Matthew Seaman <m.seaman <at> infracaninophile.co.uk> writes:

> 
> On 14/02/2015 17:45, John Goerzen wrote:

> Configuration files are *not* owned by ports per-se, so they aren't
> necessarily removed or modified when a port is deleted or updated.
> Instead the port owns various sample configuration files, which
> generally have the same name as the actual config with '.sample'
> appended (other naming variations exist, but '.sample' is by far the
> commonest.)  These the port will replace at will.  When a port is
> installed the first time then the sample config file is copied to the
> real config file name.  When the port is removed or upgraded, then the
> config file is removed if and only if it is identical to the sample file.
> 
> There isn't a capacity for doing a three-way merge in the ports at the
> moment, so if the upstream has made incompatible changes to the config
> file format the administrator will have to merge those manually.  This
> is fortunately a fairly rare event.  3-way merge capability has been
> added to pkg(8) but that capability hasn't been applied to the ports yet.

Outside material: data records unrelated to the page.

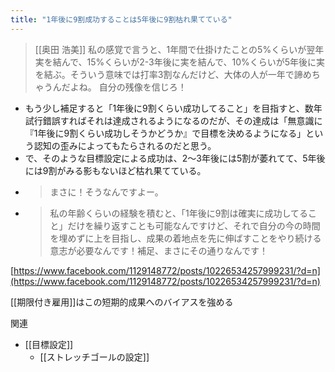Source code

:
 ```yaml
---
title: "1年後に9割成功することは5年後に9割枯れ果てている"
---
```


> [[奥田 浩美]] 私の感覚で言うと、1年間で仕掛けたことの5%くらいが翌年実を結んで、15%くらいが2-3年後に実を結んで、10%くらいが5年後に実を結ぶ。そういう意味では打率3割なんだけど、大体の人が一年で諦めちゃうんだよね。
>  自分の残像を信じろ！
- もう少し補足すると「1年後に9割くらい成功してること」を目指すと、数年試行錯誤すればそれは達成されるようになるのだが、その達成は「無意識に『1年後に9割くらい成功しそうかどうか』で目標を決めるようになる」という認知の歪みによってもたらされるのだと思う。
- で、そのような目標設定による成功は、2〜3年後には5割が萎れてて、5年後には9割がみる影もないほど枯れ果てている。
- > まさに！そうなんですよー。
- >  私の年齢くらいの経験を積むと、「1年後に9割は確実に成功してること」だけを繰り返すことも可能なんですけど、それで自分の今の時間を埋めずに上を目指し、成果の着地点を先に伸ばすことをやり続ける意志が必要なんです！補足、まさにその通りなんです！

[https://www.facebook.com/1129148772/posts/10226534257999231/?d=n](https://www.facebook.com/1129148772/posts/10226534257999231/?d=n)

[[期限付き雇用]]はこの短期的成果へのバイアスを強める

関連
- [[目標設定]]
    - [[ストレッチゴールの設定]]
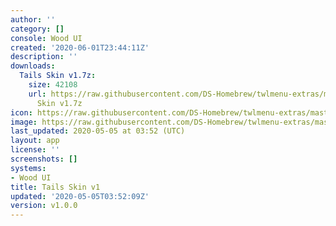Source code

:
 ```yaml
---
author: ''
category: []
console: Wood UI
created: '2020-06-01T23:44:11Z'
description: ''
downloads:
  Tails Skin v1.7z:
    size: 42108
    url: https://raw.githubusercontent.com/DS-Homebrew/twlmenu-extras/master/_nds/TWiLightMenu/akmenu/themes/Tails
      Skin v1.7z
icon: https://raw.githubusercontent.com/DS-Homebrew/twlmenu-extras/master/unistore/icons/ak.png
image: https://raw.githubusercontent.com/DS-Homebrew/twlmenu-extras/master/unistore/icons/ak.png
last_updated: 2020-05-05 at 03:52 (UTC)
layout: app
license: ''
screenshots: []
systems:
- Wood UI
title: Tails Skin v1
updated: '2020-05-05T03:52:09Z'
version: v1.0.0
---
```

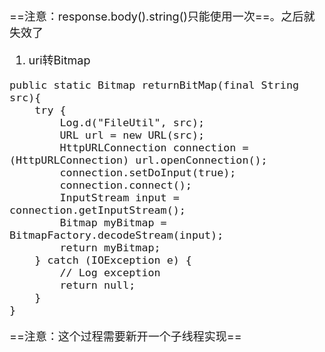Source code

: <font size = "4">

==注意：response.body().string()只能使用一次==。之后就失效了
1. uri转Bitmap
```
public static Bitmap returnBitMap(final String src){
	try {
		Log.d("FileUtil", src);
		URL url = new URL(src);
		HttpURLConnection connection = (HttpURLConnection) url.openConnection();
		connection.setDoInput(true);
		connection.connect();
		InputStream input = connection.getInputStream();
		Bitmap myBitmap = BitmapFactory.decodeStream(input);
		return myBitmap;
	} catch (IOException e) {
		// Log exception
		return null;
	}
}
```
==注意：这个过程需要新开一个子线程实现==

</font>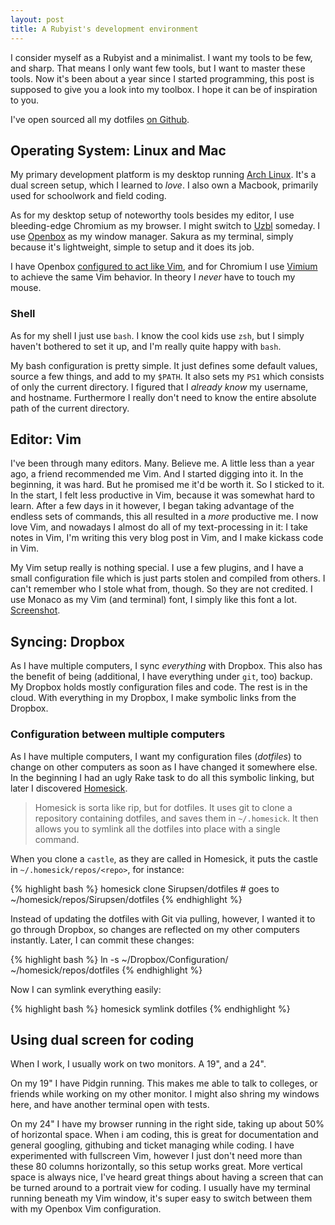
 ```yaml
---
layout: post
title: A Rubyist's development environment
---
```


I consider myself as a Rubyist and a minimalist. I want my tools to be few, and sharp. That means I only want few tools, but I want to master these tools.
Now it's been about a year since I started programming, this post is supposed to give you a look into my toolbox. I hope it can be of inspiration to you.

I've open sourced all my dotfiles [on Github](http://github.com/Sirupsen/dotfiles).

## Operating System: Linux and Mac

My primary development platform is my desktop running [Arch Linux](http://sirupsen.com/my-experience-with-arch-linux "See my blog post about my experience with Arch Linux"). It's a dual screen setup, which I learned to *love*. I also own a Macbook, primarily used for schoolwork and field coding.

As for my desktop setup of noteworthy tools besides my editor, I use bleeding-edge Chromium as my browser. I might switch to [Uzbl](http://www.uzbl.org/) someday. I use [Openbox](http://openbox.org/wiki) as my window manager. Sakura as my terminal, simply because it's lightweight, simple to setup and it does its job.

I have Openbox [configured to act like Vim](http://github.com/Sirupsen/dotfiles/blob/master/.config/openbox/rc.xml), and for Chromium I use [Vimium](https://chrome.google.com/extensions/detail/dbepggeogbaibhgnhhndojpepiihcmeb) to achieve the same Vim behavior. In theory I *never* have to touch my mouse.

### Shell

As for my shell I just use `bash`. I know the cool kids use `zsh`, but I simply haven't bothered to set it up, and I'm really quite happy with `bash`. 

My bash configuration is pretty simple. It just defines some default values, source a few things, and add to my `$PATH`. It also sets my `PS1` which consists of only the current directory. I figured that I *already know* my username, and hostname. Furthermore I really don't need to know the entire absolute path of the current directory.

## Editor: Vim

I've been through many editors. Many. Believe me. A little less than a year ago, a friend recommended me Vim. And I started digging into it. In the beginning, it was hard. But he promised me it'd be worth it. So I sticked to it. In the start, I felt less productive in Vim, because it was somewhat hard to learn. After a few days in it however, I began taking advantage of the endless sets of commands, this all resulted in a *more* productive me. I now love Vim, and nowadays I almost do all of my text-processing in it: I take notes in Vim, I'm writing this very blog post in Vim, and I make kickass code in Vim.

My Vim setup really is nothing special. I use a few plugins, and I have a small configuration file which is just parts stolen and compiled from others. I can't remember who I stole what from, though. So they are not credited. I use Monaco as my Vim (and terminal) font, I simply like this font a lot. [Screenshot](http://imgur.com/IdNuY.png).

## Syncing: Dropbox

As I have multiple computers, I sync *everything* with Dropbox. This also has the benefit of being (additional, I have everything under `git`, too) backup. My Dropbox holds mostly configuration files and code. The rest is in the cloud. With everything in my Dropbox, I make symbolic links from the Dropbox.

### Configuration between multiple computers

As I have multiple computers, I want my configuration files (*dotfiles*) to change on other computers as soon as I have changed it somewhere else. In the beginning I had an ugly Rake task to do all this symbolic linking, but later I discovered [Homesick][homesick]. 

> Homesick is sorta like rip, but for dotfiles. It uses git to clone a repository containing dotfiles, and saves them in `~/.homesick`. It then allows you to symlink all the dotfiles into place with a single command.

When you clone a `castle`, as they are called in Homesick, it puts the castle in `~/.homesick/repos/<repo>`, for instance:

{% highlight bash %}
homesick clone Sirupsen/dotfiles # goes to ~/homesick/repos/Sirupsen/dotfiles
{% endhighlight %}

Instead of updating the dotfiles with Git via pulling, however, I wanted it to go through Dropbox, so changes are reflected on my other computers instantly. Later, I can commit these changes:

{% highlight bash %}
ln -s ~/Dropbox/Configuration/ ~/homesick/repos/dotfiles
{% endhighlight %}

Now I can symlink everything easily:

{% highlight bash %}
homesick symlink dotfiles
{% endhighlight %}

## Using dual screen for coding

When I work, I usually work on two monitors. A 19", and a 24".

On my 19" I have Pidgin running. This makes me able to talk to colleges, or friends while working on my other monitor. I might also shring my windows here, and have another terminal open with tests.

On my 24" I have my browser running in the right side, taking up about 50% of horizontal space. When i am coding, this is great for documentation and general googling, githubing and ticket managing while coding. I have experimented with fullscreen Vim, however I just don't need more than these 80 columns horizontally, so this setup works great. More vertical space is always nice, I've heard great things about having a screen that can be turned around to a portrait view for coding. I usually have my terminal running beneath my Vim window, it's super easy to switch between them with my Openbox Vim configuration.

[homesick]: http://github.com/technicalpickles/homesick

Matthew, thank you for your very helpful reply.  A few small outstanding
questions:

I actually expect to use pkg(8) rather than ports almost all of the time. 
So it sounds nice that pkg(8) can do this, but I am confused about the
relation between ports and pkg.  I see some rather contradictory information
out there, and wonder if this changed in FreeBSD 9 or 10?  I see some people
saying that a person always needs to tell the ports system to register with
pkg, but then I don't see anything in the Handbook saying to do that these days.

So if a port only supplies a .sample, on what basis would pkg do a 3-way
merge, since nobody is likely to modify .sample directly?

> Reinstalling all your ports on a major version upgrade is still a
> requirement, yes.  But it is something that may not remain so for a
> great deal of time longer, given the advent of symbol versioning in the
> base system shared libraries.  While you can still *run* a port
> installed for, say, 9.3-RELEASE once you've upgraded to 10.1-RELEASE,
> until everything in the base system has appropriate symbol versioning
> applied you'll very quickly get into a pickle if you try and update some
> ports selectively: effectively you would end up with one binary trying
> to dynamically link against two or more different versions of the same
> shared library: something that always ends in tears.

Ah.  OK.  So is there really that much churn in base system libraries?  It's
not necessarily an issue for me, but just a surprise; I'm used to systems
where most binaries that are a decade old still work fine on modern systems.